- Rus Borisi
- Coordinates: 40°26′08″N 46°30′41″E﻿ / ﻿40.43556°N 46.51139°E
- Country: Azerbaijan
- District: Goranboy

Government

Area
- • Total: 4.7 km^{2} (1.8 sq mi)

Population (2009)
- • Total: ca. 500
- Time zone: UTC+4 (AZT)

= Rus Borisi =

Rus Borisi (Русские Борисы; Ռուս Պարիս) is a village and municipality in the Goranboy District of Azerbaijan.

== History ==
The village was founded in 1842, according to some sources or in 1893, according to others, by a group of Spiritual Christian Molokan settlers originally from central Russia. In 1932 a kolkhoz which functions to this day was established here, followed by the inclusion of the village in the Shahumian region. Historically the population was composed almost entirely of ethnic Russians and numbered over 2,000 people at its peak. In 1992, Rus Borisi happened to be in the thick of ethnic clashes between ethnic Armenians and Azeris, leading to a military operation and resulting in the mass exodus of the Armenians of Shahumian. The region itself was merged with the Goranboy region. Even though Rus Borisi, similarly to the Azeri villages of the region, remained unaffected by the military actions, the political and economic hardships forced a significant portion of the population of the village to leave for Russia. Beginning in 1994, the village was increasingly populated by ethnic Azeris, mainly internally displaced persons from Nagorno-Karabakh region.

As of 2006, according to the data provided by the executive power of the Goranboy region, the emigration of the ethnic Russian population was still in progress, and there were approximately 70 ethnic Russian families remaining in the village. In 2009, the population of Rus Borisi numbered about 500 persons, of whom only 83 were Russians, consisting mainly of middle-aged and elderly people.

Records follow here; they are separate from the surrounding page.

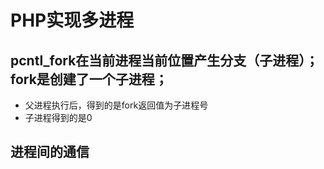 # PHP实现多进程
## pcntl_fork在当前进程当前位置产生分支（子进程）；fork是创建了一个子进程；
- 父进程执行后，得到的是fork返回值为子进程号
- 子进程得到的是0

## 进程间的通信
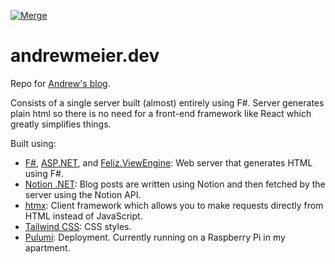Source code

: [![Merge](https://github.com/ameier38/andrewmeier.dev/actions/workflows/merge.yml/badge.svg)](https://github.com/ameier38/andrewmeier.dev/actions/workflows/merge.yml)

# andrewmeier.dev
Repo for [Andrew's blog](https://andrewmeier.dev).

Consists of a single server built (almost) entirely using F#. Server generates plain html so there
is no need for a front-end framework like React which greatly simplifies things.

Built using:
- [F#](https://fsharp.org/), [ASP.NET](https://docs.microsoft.com/en-us/aspnet/core/?view=aspnetcore-5.0), and [Feliz.ViewEngine](https://github.com/dbrattli/Feliz.ViewEngine): Web server that generates HTML using F#. 
- [Notion .NET](https://github.com/notion-dotnet/notion-sdk-net): Blog posts are written using Notion and then fetched by the server using the Notion API.
- [htmx](https://htmx.org/): Client framework which allows you to make requests directly from HTML instead of JavaScript.
- [Tailwind CSS](https://tailwindcss.com/): CSS styles.
- [Pulumi](https://www.pulumi.com/): Deployment. Currently running on a Raspberry Pi in my apartment.
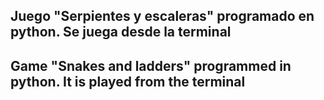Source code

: Juego "Serpientes y escaleras" programado en python. Se juega desde la terminal
----
Game "Snakes and ladders" programmed in python. It is played from the terminal
----
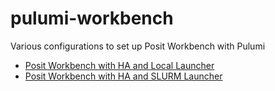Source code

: # pulumi-workbench
Various configurations to set up Posit Workbench with Pulumi

* [Posit Workbench with HA and Local Launcher](ha-local-launcher)
* [Posit Workbench with HA and SLURM Launcher](ha-local-launcher)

The economy of the village is closely tied to the function of the Kalinin kolkhoz, considered a 'millionaire kolkhoz' back in the Soviet times. As of the late 1970s, it possessed 600 hectares of arable land, five poultry farms with 2,000 layers, a cattle farm of 300 milch cows and 800 head of young bulls and horses. In the 1990s the kolkhoz began functioning on a self-supporting basis, hence currently it only produces cabbage and potato. The village has an aid post and a secondary school with Russian as the language of instruction. The construction of the second Russian-language school intended for up to 180 pupils began in 2009.